Stored dataset items
╭──

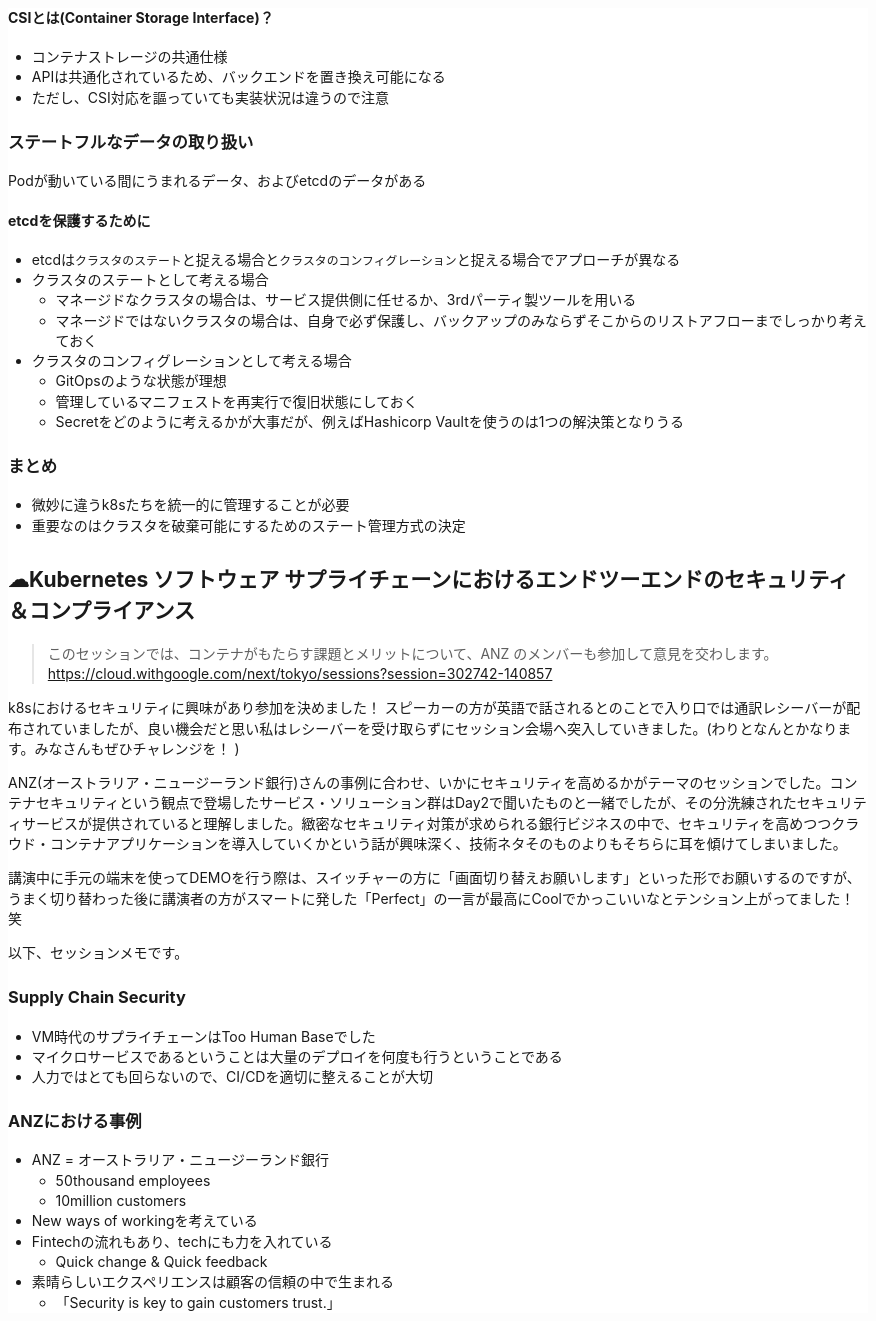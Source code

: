 #### CSIとは(Container Storage Interface)？

* コンテナストレージの共通仕様
* APIは共通化されているため、バックエンドを置き換え可能になる
* ただし、CSI対応を謳っていても実装状況は違うので注意

### ステートフルなデータの取り扱い

Podが動いている間にうまれるデータ、およびetcdのデータがある

#### etcdを保護するために

* etcdは`クラスタのステート`と捉える場合と`クラスタのコンフィグレーション`と捉える場合でアプローチが異なる
* クラスタのステートとして考える場合
  * マネージドなクラスタの場合は、サービス提供側に任せるか、3rdパーティ製ツールを用いる
  * マネージドではないクラスタの場合は、自身で必ず保護し、バックアップのみならずそこからのリストアフローまでしっかり考えておく
* クラスタのコンフィグレーションとして考える場合
  * GitOpsのような状態が理想
  * 管理しているマニフェストを再実行で復旧状態にしておく
  * Secretをどのように考えるかが大事だが、例えばHashicorp Vaultを使うのは1つの解決策となりうる

### まとめ

* 微妙に違うk8sたちを統一的に管理することが必要
* 重要なのはクラスタを破棄可能にするためのステート管理方式の決定

## ☁Kubernetes ソフトウェア サプライチェーンにおけるエンドツーエンドのセキュリティ＆コンプライアンス
>
>このセッションでは、コンテナがもたらす課題とメリットについて、ANZ のメンバーも参加して意見を交わします。
>https://cloud.withgoogle.com/next/tokyo/sessions?session=302742-140857

k8sにおけるセキュリティに興味があり参加を決めました！ スピーカーの方が英語で話されるとのことで入り口では通訳レシーバーが配布されていましたが、良い機会だと思い私はレシーバーを受け取らずにセッション会場へ突入していきました。(わりとなんとかなります。みなさんもぜひチャレンジを！ )

ANZ(オーストラリア・ニュージーランド銀行)さんの事例に合わせ、いかにセキュリティを高めるかがテーマのセッションでした。コンテナセキュリティという観点で登場したサービス・ソリューション群はDay2で聞いたものと一緒でしたが、その分洗練されたセキュリティサービスが提供されていると理解しました。緻密なセキュリティ対策が求められる銀行ビジネスの中で、セキュリティを高めつつクラウド・コンテナアプリケーションを導入していくかという話が興味深く、技術ネタそのものよりもそちらに耳を傾けてしまいました。

講演中に手元の端末を使ってDEMOを行う際は、スイッチャーの方に「画面切り替えお願いします」といった形でお願いするのですが、うまく切り替わった後に講演者の方がスマートに発した「Perfect」の一言が最高にCoolでかっこいいなとテンション上がってました！ 笑

以下、セッションメモです。

### Supply Chain Security

* VM時代のサプライチェーンはToo Human Baseでした
* マイクロサービスであるということは大量のデプロイを何度も行うということである
* 人力ではとても回らないので、CI/CDを適切に整えることが大切

### ANZにおける事例

* ANZ = オーストラリア・ニュージーランド銀行
  * 50thousand employees
  * 10million customers
* New ways of workingを考えている
* Fintechの流れもあり、techにも力を入れている
  * Quick change & Quick feedback
* 素晴らしいエクスペリエンスは顧客の信頼の中で生まれる
  * 「Security is key to gain customers trust.」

╰──

» TASK DETAILS:
Without the pictures, return the records above exactly as given.

» EXERCISE RESPONSE:
Source code

: #### CSIとは(Container Storage Interface)？

* コンテナストレージの共通仕様
* APIは共通化されているため、バックエンドを置き換え可能になる
* ただし、CSI対応を謳っていても実装状況は違うので注意

### ステートフルなデータの取り扱い

Podが動いている間にうまれるデータ、およびetcdのデータがある

#### etcdを保護するために

* etcdは`クラスタのステート`と捉える場合と`クラスタのコンフィグレーション`と捉える場合でアプローチが異なる
* クラスタのステートとして考える場合
  * マネージドなクラスタの場合は、サービス提供側に任せるか、3rdパーティ製ツールを用いる
  * マネージドではないクラスタの場合は、自身で必ず保護し、バックアップのみならずそこからのリストアフローまでしっかり考えておく
* クラスタのコンフィグレーションとして考える場合
  * GitOpsのような状態が理想
  * 管理しているマニフェストを再実行で復旧状態にしておく
  * Secretをどのように考えるかが大事だが、例えばHashicorp Vaultを使うのは1つの解決策となりうる

### まとめ

* 微妙に違うk8sたちを統一的に管理することが必要
* 重要なのはクラスタを破棄可能にするためのステート管理方式の決定

## ☁Kubernetes ソフトウェア サプライチェーンにおけるエンドツーエンドのセキュリティ＆コンプライアンス
>
>このセッションでは、コンテナがもたらす課題とメリットについて、ANZ のメンバーも参加して意見を交わします。
>https://cloud.withgoogle.com/next/tokyo/sessions?session=302742-140857

k8sにおけるセキュリティに興味があり参加を決めました！ スピーカーの方が英語で話されるとのことで入り口では通訳レシーバーが配布されていましたが、良い機会だと思い私はレシーバーを受け取らずにセッション会場へ突入していきました。(わりとなんとかなります。みなさんもぜひチャレンジを！ )

ANZ(オーストラリア・ニュージーランド銀行)さんの事例に合わせ、いかにセキュリティを高めるかがテーマのセッションでした。コンテナセキュリティという観点で登場したサービス・ソリューション群はDay2で聞いたものと一緒でしたが、その分洗練されたセキュリティサービスが提供されていると理解しました。緻密なセキュリティ対策が求められる銀行ビジネスの中で、セキュリティを高めつつクラウド・コンテナアプリケーションを導入していくかという話が興味深く、技術ネタそのものよりもそちらに耳を傾けてしまいました。

講演中に手元の端末を使ってDEMOを行う際は、スイッチャーの方に「画面切り替えお願いします」といった形でお願いするのですが、うまく切り替わった後に講演者の方がスマートに発した「Perfect」の一言が最高にCoolでかっこいいなとテンション上がってました！ 笑

以下、セッションメモです。

### Supply Chain Security

* VM時代のサプライチェーンはToo Human Baseでした
* マイクロサービスであるということは大量のデプロイを何度も行うということである
* 人力ではとても回らないので、CI/CDを適切に整えることが大切

### ANZにおける事例

* ANZ = オーストラリア・ニュージーランド銀行
  * 50thousand employees
  * 10million customers
* New ways of workingを考えている
* Fintechの流れもあり、techにも力を入れている
  * Quick change & Quick feedback
* 素晴らしいエクスペリエンスは顧客の信頼の中で生まれる
  * 「Security is key to gain customers trust.」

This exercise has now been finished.